Americans have a wide variety of news sources available to them this election season.
In September, we asked U.S. adults to name the source they turn to most often for political and election news. People mentioned hundreds of unique sources across more than 8,000 open-ended responses, demonstrating the fragmented nature of the modern news environment.
Pew Research Center conducted this analysis to understand where Americans turn most often for their political news ahead of the 2024 presidential election. We surveyed 9,680 adults from Sept. 16 to 22, 2024.
Everyone who took part in this survey is a member of the Center’s American Trends Panel (ATP), a group of people recruited through national, random sampling of residential addresses who have agreed to take surveys regularly. This kind of recruitment gives nearly all U.S. adults a chance of selection. Surveys were conducted either online or by telephone with a live interviewer. The survey is weighted to be representative of the U.S. adult population by gender, race, ethnicity, partisan affiliation, education and other factors. Read more about the ATP’s methodology.
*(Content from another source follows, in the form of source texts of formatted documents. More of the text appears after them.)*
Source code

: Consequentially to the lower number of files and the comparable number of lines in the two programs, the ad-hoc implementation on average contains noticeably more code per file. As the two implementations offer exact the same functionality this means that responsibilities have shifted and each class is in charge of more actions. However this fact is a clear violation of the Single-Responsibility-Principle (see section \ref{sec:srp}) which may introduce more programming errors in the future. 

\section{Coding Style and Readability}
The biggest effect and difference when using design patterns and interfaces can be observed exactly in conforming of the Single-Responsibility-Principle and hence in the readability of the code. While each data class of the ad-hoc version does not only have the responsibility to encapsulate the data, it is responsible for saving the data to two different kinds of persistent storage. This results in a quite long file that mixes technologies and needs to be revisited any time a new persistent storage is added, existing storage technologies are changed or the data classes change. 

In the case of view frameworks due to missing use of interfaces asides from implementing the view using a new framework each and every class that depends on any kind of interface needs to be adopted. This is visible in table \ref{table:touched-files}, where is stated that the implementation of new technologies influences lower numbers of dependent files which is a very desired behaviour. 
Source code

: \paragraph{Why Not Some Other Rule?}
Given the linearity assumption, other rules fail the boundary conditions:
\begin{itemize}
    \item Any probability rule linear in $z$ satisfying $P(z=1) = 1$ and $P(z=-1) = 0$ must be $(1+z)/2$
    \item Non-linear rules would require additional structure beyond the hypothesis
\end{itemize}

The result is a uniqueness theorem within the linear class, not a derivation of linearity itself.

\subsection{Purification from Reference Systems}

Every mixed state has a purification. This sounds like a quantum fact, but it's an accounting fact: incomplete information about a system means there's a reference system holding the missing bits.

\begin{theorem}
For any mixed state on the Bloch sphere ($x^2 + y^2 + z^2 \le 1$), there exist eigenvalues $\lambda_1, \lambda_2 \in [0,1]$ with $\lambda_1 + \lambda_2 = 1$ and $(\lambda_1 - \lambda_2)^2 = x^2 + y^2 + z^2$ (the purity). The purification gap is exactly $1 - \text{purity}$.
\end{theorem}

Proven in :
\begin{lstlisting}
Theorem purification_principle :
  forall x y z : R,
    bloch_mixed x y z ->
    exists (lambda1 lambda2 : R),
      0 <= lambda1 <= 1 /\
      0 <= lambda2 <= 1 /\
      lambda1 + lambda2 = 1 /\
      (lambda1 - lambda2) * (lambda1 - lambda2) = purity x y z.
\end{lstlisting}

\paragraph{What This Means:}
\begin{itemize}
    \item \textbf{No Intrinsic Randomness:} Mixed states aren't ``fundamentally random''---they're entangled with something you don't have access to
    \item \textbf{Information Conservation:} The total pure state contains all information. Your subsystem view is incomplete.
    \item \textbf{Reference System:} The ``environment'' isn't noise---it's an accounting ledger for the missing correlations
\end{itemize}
In the survey, we asked respondents in an open-ended question to volunteer their main source for political news. This allowed respondents to name any source, not limiting them to the ones we asked about in other questions. If respondents volunteered more than one source, we accepted the first one mentioned.
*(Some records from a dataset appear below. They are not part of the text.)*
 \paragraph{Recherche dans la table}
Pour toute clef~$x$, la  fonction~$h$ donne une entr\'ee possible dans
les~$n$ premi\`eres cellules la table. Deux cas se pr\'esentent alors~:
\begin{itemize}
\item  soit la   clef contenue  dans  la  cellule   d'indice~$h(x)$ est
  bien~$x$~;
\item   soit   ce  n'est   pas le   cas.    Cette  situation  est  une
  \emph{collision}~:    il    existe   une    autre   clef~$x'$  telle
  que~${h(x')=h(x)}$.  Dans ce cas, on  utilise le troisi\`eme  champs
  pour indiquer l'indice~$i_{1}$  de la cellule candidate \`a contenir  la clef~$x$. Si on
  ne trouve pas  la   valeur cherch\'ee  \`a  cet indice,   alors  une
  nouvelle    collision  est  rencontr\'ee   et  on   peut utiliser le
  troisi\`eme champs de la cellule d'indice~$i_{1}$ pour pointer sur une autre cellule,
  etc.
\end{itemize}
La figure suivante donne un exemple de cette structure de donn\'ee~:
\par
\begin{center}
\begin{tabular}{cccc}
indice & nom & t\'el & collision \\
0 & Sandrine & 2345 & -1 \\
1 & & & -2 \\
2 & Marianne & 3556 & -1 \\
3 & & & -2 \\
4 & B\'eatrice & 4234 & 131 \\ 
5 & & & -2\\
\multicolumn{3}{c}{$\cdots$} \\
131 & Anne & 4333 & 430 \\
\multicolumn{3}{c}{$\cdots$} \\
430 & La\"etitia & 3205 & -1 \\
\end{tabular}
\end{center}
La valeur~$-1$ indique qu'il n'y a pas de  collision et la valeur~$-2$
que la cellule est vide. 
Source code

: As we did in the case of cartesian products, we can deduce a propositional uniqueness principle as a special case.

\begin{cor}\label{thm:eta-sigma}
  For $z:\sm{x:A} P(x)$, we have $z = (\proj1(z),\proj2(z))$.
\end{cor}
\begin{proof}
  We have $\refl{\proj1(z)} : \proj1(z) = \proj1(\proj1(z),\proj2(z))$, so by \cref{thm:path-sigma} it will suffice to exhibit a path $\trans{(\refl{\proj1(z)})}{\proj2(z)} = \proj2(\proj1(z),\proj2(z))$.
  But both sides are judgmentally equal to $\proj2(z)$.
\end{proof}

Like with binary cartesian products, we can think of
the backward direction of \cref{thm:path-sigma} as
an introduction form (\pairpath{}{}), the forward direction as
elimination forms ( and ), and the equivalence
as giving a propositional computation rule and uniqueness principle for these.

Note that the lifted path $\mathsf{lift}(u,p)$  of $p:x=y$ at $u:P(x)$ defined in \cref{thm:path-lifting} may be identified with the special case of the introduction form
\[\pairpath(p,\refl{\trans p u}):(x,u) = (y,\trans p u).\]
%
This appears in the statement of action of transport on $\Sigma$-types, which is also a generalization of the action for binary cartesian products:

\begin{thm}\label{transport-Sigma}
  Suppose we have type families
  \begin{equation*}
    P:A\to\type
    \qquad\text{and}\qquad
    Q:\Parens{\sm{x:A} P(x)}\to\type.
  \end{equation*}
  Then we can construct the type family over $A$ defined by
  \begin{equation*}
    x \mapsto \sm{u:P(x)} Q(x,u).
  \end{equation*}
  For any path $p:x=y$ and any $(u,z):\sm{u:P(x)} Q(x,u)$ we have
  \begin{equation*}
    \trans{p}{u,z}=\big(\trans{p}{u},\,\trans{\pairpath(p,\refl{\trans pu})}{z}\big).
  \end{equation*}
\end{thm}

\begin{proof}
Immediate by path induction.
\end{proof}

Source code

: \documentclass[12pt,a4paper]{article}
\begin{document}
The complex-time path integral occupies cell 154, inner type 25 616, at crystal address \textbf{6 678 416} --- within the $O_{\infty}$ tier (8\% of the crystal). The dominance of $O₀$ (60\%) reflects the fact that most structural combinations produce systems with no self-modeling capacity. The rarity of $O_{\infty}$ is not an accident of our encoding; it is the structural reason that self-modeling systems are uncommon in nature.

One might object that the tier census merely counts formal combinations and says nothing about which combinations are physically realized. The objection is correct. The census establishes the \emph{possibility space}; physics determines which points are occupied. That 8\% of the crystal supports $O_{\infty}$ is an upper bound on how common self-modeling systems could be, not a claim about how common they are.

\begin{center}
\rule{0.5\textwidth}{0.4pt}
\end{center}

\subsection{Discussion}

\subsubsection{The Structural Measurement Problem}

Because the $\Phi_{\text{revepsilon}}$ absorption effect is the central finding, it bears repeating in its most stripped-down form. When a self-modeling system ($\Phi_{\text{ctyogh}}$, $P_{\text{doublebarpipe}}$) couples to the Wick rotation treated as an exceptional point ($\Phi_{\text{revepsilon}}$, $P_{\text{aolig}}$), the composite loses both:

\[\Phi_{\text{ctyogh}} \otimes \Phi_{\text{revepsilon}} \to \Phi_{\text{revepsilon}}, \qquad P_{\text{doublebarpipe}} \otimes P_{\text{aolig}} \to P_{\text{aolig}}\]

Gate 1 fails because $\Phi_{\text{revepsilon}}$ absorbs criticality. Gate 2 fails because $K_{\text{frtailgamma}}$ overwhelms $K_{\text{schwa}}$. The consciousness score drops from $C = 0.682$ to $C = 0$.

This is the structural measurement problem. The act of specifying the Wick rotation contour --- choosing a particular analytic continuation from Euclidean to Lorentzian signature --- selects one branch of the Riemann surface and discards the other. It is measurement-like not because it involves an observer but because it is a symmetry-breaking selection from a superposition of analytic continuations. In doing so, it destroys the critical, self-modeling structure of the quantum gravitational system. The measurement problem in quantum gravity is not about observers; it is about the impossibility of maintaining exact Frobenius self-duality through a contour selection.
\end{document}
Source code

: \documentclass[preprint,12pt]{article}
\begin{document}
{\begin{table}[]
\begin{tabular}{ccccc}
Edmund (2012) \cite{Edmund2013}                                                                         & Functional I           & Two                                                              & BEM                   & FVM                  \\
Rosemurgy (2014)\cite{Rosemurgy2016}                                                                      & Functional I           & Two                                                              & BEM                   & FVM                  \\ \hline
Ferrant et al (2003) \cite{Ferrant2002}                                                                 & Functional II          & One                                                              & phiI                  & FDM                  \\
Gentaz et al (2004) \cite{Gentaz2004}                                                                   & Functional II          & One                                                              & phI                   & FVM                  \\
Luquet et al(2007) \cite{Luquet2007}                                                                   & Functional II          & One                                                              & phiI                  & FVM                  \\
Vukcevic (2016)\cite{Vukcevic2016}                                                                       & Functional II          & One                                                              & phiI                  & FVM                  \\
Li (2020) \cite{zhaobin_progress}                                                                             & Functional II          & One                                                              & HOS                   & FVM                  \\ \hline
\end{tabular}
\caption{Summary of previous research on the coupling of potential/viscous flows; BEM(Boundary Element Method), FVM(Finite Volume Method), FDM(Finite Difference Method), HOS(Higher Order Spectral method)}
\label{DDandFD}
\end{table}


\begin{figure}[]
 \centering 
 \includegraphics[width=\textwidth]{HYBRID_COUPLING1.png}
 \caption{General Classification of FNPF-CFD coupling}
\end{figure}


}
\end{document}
We grouped these open-ended responses by brand. For instance, “NY Times,” “NYT” and “nytimes.com” were all counted as indicating The New York Times was the respondent’s main source. Additionally, specific local television channels were grouped into the “local TV” category.
Here are the questions used for this analysis, along with responses, and its methodology.
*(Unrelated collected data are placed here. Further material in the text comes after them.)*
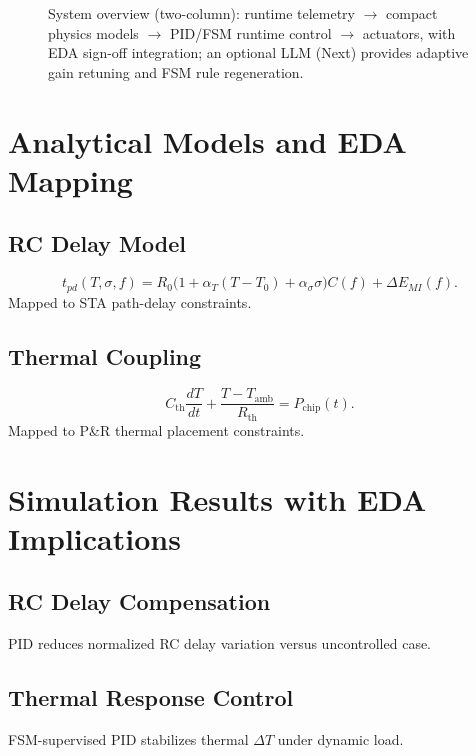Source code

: \documentclass[conference]{IEEEtran}
\begin{document}
\begin{figure*}[t]

  \caption{System overview (two-column): runtime telemetry $\rightarrow$ compact physics models $\rightarrow$ PID/FSM runtime control $\rightarrow$ actuators, with EDA sign-off integration; an optional LLM (Next) provides adaptive gain retuning and FSM rule regeneration.}
  \label{fig:system_overview}
\end{figure*}

\section{Analytical Models and EDA Mapping}
\subsection{RC Delay Model}
\begin{equation}
t_{pd}(T,\sigma,f) = R_0 \big(1+\alpha_T (T-T_0) + \alpha_\sigma \sigma \big) C(f) + \Delta E_{MI}(f).
\end{equation}
Mapped to STA path-delay constraints.

\subsection{Thermal Coupling}
\begin{equation}
C_{\text{th}} \frac{dT}{dt} + \frac{T - T_{\text{amb}}}{R_{\text{th}}} = P_{\text{chip}}(t).
\end{equation}
Mapped to P\&R thermal placement constraints.

\section{Simulation Results with EDA Implications}
\subsection{RC Delay Compensation}
PID reduces normalized RC delay variation versus uncontrolled case.

\subsection{Thermal Response Control}
FSM-supervised PID stabilizes thermal $\Delta T$ under dynamic load.
\end{document}
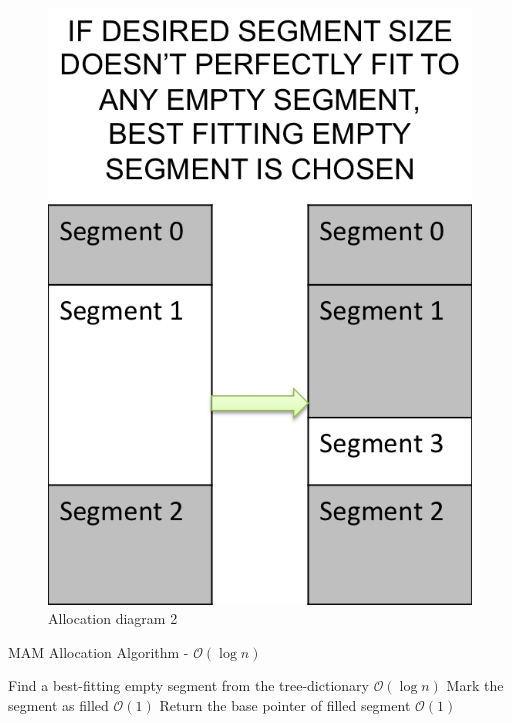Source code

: \documentclass[conference]{IEEEtran}
\begin{document}
\begin{figure}[!hbp]
\begin{minipage}[b]{0.20\textwidth}
    \includegraphics[width=\linewidth]{allocation/allocation2.png}
  	\caption{Allocation diagram 2}
  	\label{fig:alloc2}
  \end{minipage}
\end{figure}

\begin{algorithm}                                                                                                  
\caption{MAM Allocation Algorithm - $\mathcal{O}(\log n)$}                                                                     
\label{algorithm1}                                                                                      
\begin{algorithmic}[1] 
\State Find a best-fitting empty segment from the tree-dictionary $\mathcal{O}(\log n)$
\State Mark the segment as filled $\mathcal{O}(1)$
\Else
\EndIf
\State Return the base pointer of filled segment $\mathcal{O}(1)$
\EndProcedure
\end{algorithmic} 
\end{algorithm}
\end{document}
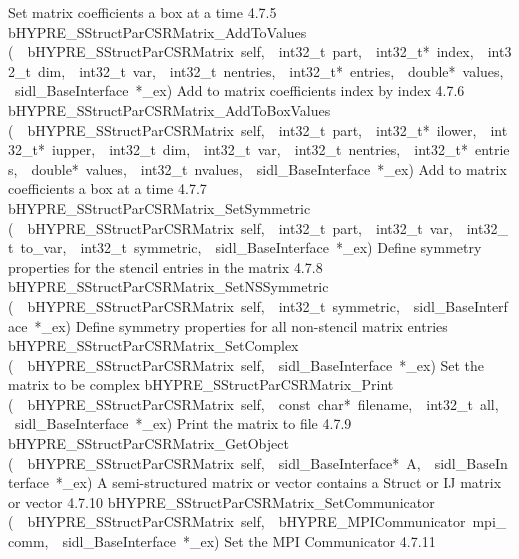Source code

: \documentclass{article}
\begin{document}
\begin{cxxentry}
\begin{cxxentry}
\begin{cxxnames}
        {
Set matrix coefficients a box at a time}
        {4.7.5}
        {bHYPRE\_SStructParCSRMatrix\_AddToValues}
        {(\ \ bHYPRE\_SStructParCSRMatrix\ self,\ \ int32\_t\ part,\ \ int32\_t*\ index,\ \ int32\_t\ dim,\ \ int32\_t\ var,\ \ int32\_t\ nentries,\ \ int32\_t*\ entries,\ \ double*\ values,\ \ sidl\_BaseInterface\ *\_ex)}
        {
Add to matrix coefficients index by index}
        {4.7.6}
        {bHYPRE\_SStructParCSRMatrix\_AddToBoxValues}
        {(\ \ bHYPRE\_SStructParCSRMatrix\ self,\ \ int32\_t\ part,\ \ int32\_t*\ ilower,\ \ int32\_t*\ iupper,\ \ int32\_t\ dim,\ \ int32\_t\ var,\ \ int32\_t\ nentries,\ \ int32\_t*\ entries,\ \ double*\ values,\ \ int32\_t\ nvalues,\ \ sidl\_BaseInterface\ *\_ex)}
        {
Add to matrix coefficients a box at a time}
        {4.7.7}
        {bHYPRE\_SStructParCSRMatrix\_SetSymmetric}
        {(\ \ bHYPRE\_SStructParCSRMatrix\ self,\ \ int32\_t\ part,\ \ int32\_t\ var,\ \ int32\_t\ to\_var,\ \ int32\_t\ symmetric,\ \ sidl\_BaseInterface\ *\_ex)}
        {
Define symmetry properties for the stencil entries in the
matrix}
        {4.7.8}
        {bHYPRE\_SStructParCSRMatrix\_SetNSSymmetric}
        {(\ \ bHYPRE\_SStructParCSRMatrix\ self,\ \ int32\_t\ symmetric,\ \ sidl\_BaseInterface\ *\_ex)}
        {
Define symmetry properties for all non-stencil matrix
entries}
        {}
\label{cxx.4.7.19}
        {bHYPRE\_SStructParCSRMatrix\_SetComplex}
        {(\ \ bHYPRE\_SStructParCSRMatrix\ self,\ \ sidl\_BaseInterface\ *\_ex)}
        {
Set the matrix to be complex}
        {}
\label{cxx.4.7.20}
        {bHYPRE\_SStructParCSRMatrix\_Print}
        {(\ \ bHYPRE\_SStructParCSRMatrix\ self,\ \ const\ char*\ filename,\ \ int32\_t\ all,\ \ sidl\_BaseInterface\ *\_ex)}
        {
Print the matrix to file}
        {4.7.9}
        {bHYPRE\_SStructParCSRMatrix\_GetObject}
        {(\ \ bHYPRE\_SStructParCSRMatrix\ self,\ \ sidl\_BaseInterface*\ A,\ \ sidl\_BaseInterface\ *\_ex)}
        {
A semi-structured matrix or vector contains a Struct or IJ matrix
or vector}
        {4.7.10}
        {bHYPRE\_SStructParCSRMatrix\_SetCommunicator}
        {(\ \ bHYPRE\_SStructParCSRMatrix\ self,\ \ bHYPRE\_MPICommunicator\ mpi\_comm,\ \ sidl\_BaseInterface\ *\_ex)}
        {
Set the MPI Communicator}
        {4.7.11}

\end{cxxnames}
\end{cxxentry}
\end{cxxentry}
\end{document}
Pew Research Center is a subsidiary of The Pew Charitable Trusts, its primary funder. This is the latest report in Pew Research Center’s ongoing investigation of the state of news, information and journalism in the digital age, a research program funded by The Pew Charitable Trusts, with generous support from the John S. and James L. Knight Foundation.
The most common single outlet that Americans name as their main source for political news is Fox News (13%). Older adults are much more likely than younger adults to name Fox News: 22% of those ages 65 and older say this is their main source for this news, compared with just 5% of adults under 30.
One-in-ten Americans cite CNN as their top source of political news. This represents a slight decline since the last time we asked this question in 2021, when 14% of respondents said CNN was their main political news source.
Beyond Fox News and CNN, at least 2% of Americans name eight other sources:
- A specific local TV station or local TV in general
- Other national TV news channels (ABC News, NBC News, MSNBC or CBS News)
- NPR, the only radio organization among these top sources
- The New York Times, the only traditional newspaper on the list
- X, the social media platform formerly known as Twitter. A previous Pew Research Center study found that X is more of a destination for news than other social media sites.
About a third of Americans (32%) name a source other than these top 10. Another 17% say they don’t have a main source of election news or decline to answer the question.
Our September survey also asked respondents what platform they most often use for election news (e.g., TV, news websites, etc.) and whether they use several specific news outlets (including many of the most common sources mentioned above) as a major or minor source of political news.
Do Americans view their main source of political news as part of the mainstream media?
The September survey also asked Americans whether they think their main source for political news is part of the “mainstream media.”
Across many of the most common sources, large majorities of those who use each source say it is part of the mainstream media. For example, 84% of those who say CNN is their top source of election news say it’s part of the mainstream media, compared with just 5% who say it is not.
A majority of people who list Fox News as their main source say it is part of the mainstream media (61%). But this cable news network has a larger share of users who say that it is not mainstream (28%) than other top news outlets. About one-in-five Americans who name NPR as their main source of political news (19%) also say it is not mainstream media.
A relatively slim majority of Americans who say local TV is their main source of political news (57%) see it as mainstream media, but just 8% say this is not the case. Another 34% of these local TV news consumers say they aren’t sure whether their station is part of the mainstream media.
Partisanship and mainstream media
Overall, among those who listed a main source of political news, six-in-ten say that their source is part of the mainstream media. About a quarter (24%) say it is not mainstream and 16% aren’t sure.
Among those who named a main source of political news, Democrats and Democratic-leaning independents are more likely than Republicans and GOP leaners to say that their main source of political news is part of the mainstream media (72% vs. 48%).
Meanwhile, Republicans are more likely than Democrats to say their main source of political news is not part of the mainstream media (36% vs. 13%).
Note: Here are the questions used for this analysis, along with responses, and its methodology.
CORRECTION (Nov. 04, 2024): A previous version of the chart “Americans most often say Fox News, CNN are main sources for political news” overstated the figure for “Other” in 2021. This change does not affect this post’s analysis or overall findings.